Въ камерѣ «привилегированныхъ», куда мы добрались не безъ нѣкоторыхъ усилій, была нѣсколько меньшая тѣснота. Тамъ мы нашли расположившимися на полу двухъ товарищей, шедшихъ съ Кары на поселеніе — Чикоидзе и Л. Цукермана. Потѣснившись, они дали возможность и мнѣ съ Чуйковымъ кое-какъ устроиться около нихъ. Встрѣчѣ съ Цукерманомъ я былъ особенно радъ. Я зналъ его еще на волѣ, въ Швейцаріи, куда, насколько помню, онъ пришелъ изъ Берлина пѣшкомъ въ концѣ семидесятыхъ годовъ. Проработавъ въ Женевѣ въ типографіи «Общины», онъ лѣтомъ въ 1879 г. отправился нелегально въ Петербургъ. Это было въ періодъ происходившаго тогда раскола среди членовъ общества «Земля и Воля». Примкнувъ къ лицамъ, основавшимъ вскорѣ типографію «Народной Воли», Цукерманъ сталъ работать въ послѣдней. Но это длилось очень короткое время: уже въ январѣ 1880 г. онъ, вмѣстѣ съ Софіей Ивановой и другими лицами, былъ взятъ въ этой типографіи послѣ энергичнаго вооруженнаго сопротивленія, оказаннаго арестованными. По разсказамъ сопроцессниковъ, Цукерманъ, во время ареста, слѣдствія и суда велъ себя самымъ мужественнымъ образомъ. Чтобы выгородить товарищей, онъ бралъ на себя вину другихъ и утверждалъ, что онъ одинъ стрѣлялъ при арестѣ, чего не было въ дѣйствительности. Приговоренный къ восьми годамъ каторжныхъ работъ, онъ былъ отправленъ на Кару, гдѣ пріобрѣлъ общую симпатію товарищей своимъ мягкимъ характеромъ и всегда веселымъ настроеніемъ. Очень наблюдательный и надѣленный большимъ юморомъ, Цукерманъ своими шутками и остротами заставлялъ товарищей забывать о всемъ тяжеломъ, что имъ приходилось переживать. Безконечно добрый, простой и непритязательный, онъ все готовъ былъ сдѣлать для другого, совершенно забывая о себѣ. Во время нашей непродолжительной встрѣчи въ Нерчинской тюрьмѣ, онъ также смѣшилъ насъ своими остротами и въ юмористическомъ видѣ изображалъ свою будущую жизнь въ улусѣ Якутской области. Къ несчастью, онъ не предвидѣть, что ожидаетъ его въ ближайшемъ будущемъ. Привыкшій ко всякимъ лишеніямъ, всегда веселый Цукерманъ не вынесъ, однако, ужасныхъ условій жизни въ безлюдномъ улусѣ: въ концѣ восьмидесятыхъ годовъ онъ отъ тоски покончилъ съ собою.
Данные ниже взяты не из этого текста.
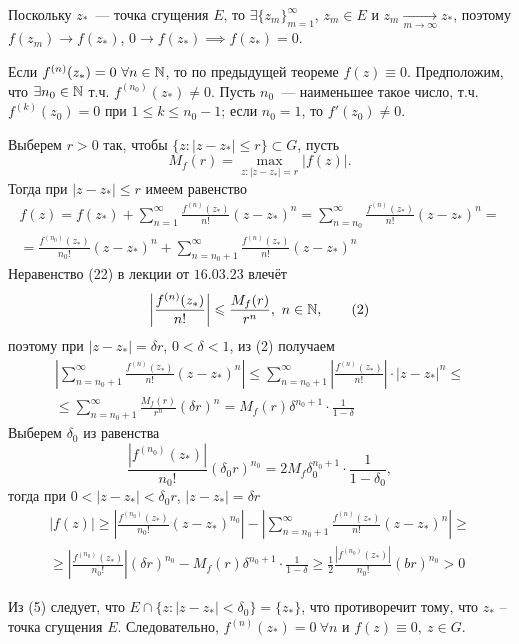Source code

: \documentclass[main]{subfiles}
\begin{document}
\begin{longProof}
    Поскольку $z_*$~--- точка сгущения $E$, то $\exists \{z_m\}_{m = 1}^\infty$, $z_m \in E$ и $z_m \xrightarrow[m\to\infty]{} z_*$, поэтому $f(z_m) \to f(z_*)$, $0\to f(z_*) \implies f(z_*) = 0$.

    Если $f^{(n)}(z_*) = 0\ \forall n \in \mathbb{N}$, то по предыдущей теореме $f(z) \equiv 0$.
    Предположим, что $\exists n_0 \in \mathbb{N}$ т.ч. $f^{(n_0)}(z_*) \neq 0$.
    Пусть $n_0$~--- наименьшее такое число, т.ч. $f^{(k)}(z_0) = 0$ при $1 \le  k \le n_0 - 1$; если $n_0 = 1$, то $f'(z_0) \neq 0$.

    Выберем $r > 0$ так, чтобы $\{z:|z - z_*| \le r\} \subset G$, пусть
    \[M_f(r)=\max_{z:|z-z_*|=r} |f(z)|.\]
    Тогда при $|z - z_*| \le r$ имеем равенство
    \begin{multline*}
        f(z) = f(z_*) + \sum_{n = 1}^\infty \frac{f^{(n)}(z_*)}{n!} (z-z_*)^n = \sum \limits_{n = n_0}^\infty \frac{f^{(n)} (z_*)}{n!} (z-z_*)^n = \\
        = \frac{f^{(n_0)}(z_*)}{n_0!} (z-z_*)^n + \sum_{n = n_0 + 1}^\infty \frac{f^{(n)}(z_*)}{n!} (z - z_*)^n\tag{1}
    \end{multline*}
    Неравенство (22) в лекции от $16.03.23$ влечёт %
    \[ \left| \frac{f^{(n)}(z_*)}{n!} \right| \leqslant \frac{M_f(r)}{r^n},\ n \in \mathbb{N},\tag{2} \]
    поэтому при $|z - z_*| =  \delta r$, $0 < \delta < 1$, из (2) получаем
    \begin{multline*}
        \left| \sum_{n = n_0 + 1}^\infty \frac{f^{(n)}(z_*)}{n!} (z-z_*)^n \right| \le \sum_{n = n_0 + 1}^\infty \left| \frac{f^{(n)}(z_*)}{n!} \right| \cdot |z-z_*|^n \le\\
        \le \sum_{n = n_0 + 1}^\infty \frac{M_f(r)}{r^n} (\delta r)^n = M_f(r) \delta^{n_0+1} \cdot \frac{1}{1 - \delta}\tag{3}
    \end{multline*}
    Выберем $\delta_0$ из равенства
    \[ \frac{|f^{(n_0)}(z_*)|}{n_0!} (\delta_0 r)^{n_0} = 2 M_f \delta_0^{n_0 + 1} \cdot \frac{1}{1 - \delta_0}, \tag{4} \]
    тогда при $0 < |z - z_*| < \delta_0 r$, $|z - z_*| = \delta r$
    \begin{multline*}
        |f(z)| \ge \left| \frac{f^{(n_0)}(z_*)}{n_0!} (z - z_*)^{n_0} \right| - \left|\sum_{n = n_0 + 1}^\infty \frac{f^{(n)} (z_*)}{n!} (z-z_*)^n \right| \ge                                    \\
        \ge \left| \frac{f^{(n_0)}(z_*)}{n_0!} \right| (\delta r)^{n_0} - M_f(r) \delta^{n_0 + 1} \cdot \frac{1}{1 - \delta} \ge \frac{1}{2}\frac{|f^{(n_0)}(z_*)|}{n_0!} (br)^{n_0} > 0 \tag{5}
    \end{multline*}

    Из (5) следует, что $E\cap\{z:|z-z_*|<\delta_0\}=\{z_*\}$, что противоречит тому, что $z_*$ -- точка сгущения $E$. Следовательно, $f^{(n)}(z_*)=0\ \forall n$ и $f(z)\equiv 0,\ z\in G$.
\end{longProof}
\end{document}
Чикоидзе, вмѣстѣ съ нѣсколькими земляками, уроженцами Кавказа, въ началѣ семидесятыхъ годовъ примкнулъ къ, такъ называемому, московскому кружку пропагандистовъ. Въ 1875 г. онъ былъ арестованъ и по процессу пятидесяти приговоренъ былъ къ ссылкѣ на поселеніе въ Сибирь. Оттуда въ началѣ восьмидесятыхъ годовъ онъ бѣжалъ и въ качествѣ нелегальнаго присоединился къ «Народной Волѣ». По недолго удалось ему пробыть на свободѣ: весной 1882 г. онъ вновь былъ арестованъ и за побѣгъ изъ Сибири приговоренъ къ тремъ годамъ каторжныхъ работъ. На меня Чикоидзе, при встрѣчѣ въ Нерчинскѣ, произвелъ впечатлѣніе человѣка дѣльнаго, практичнаго, обладающаго неутомимой энергіей. Казалось, куда бы ни забросила его судьба, онъ вездѣ найдетъ себѣ цѣлесообразное занятіе и никогда не падетъ духомъ. Житейскія невзгоды, дѣйствительно, не сломили его, но они подорвали его здоровье. Возвращенный, послѣ многихъ лѣтъ жизни въ Якутской области, въ Западную Сибирь, Чикоидзе скончался отъ болѣзни легкихъ въ г. Курганѣ (въ 1897 г.).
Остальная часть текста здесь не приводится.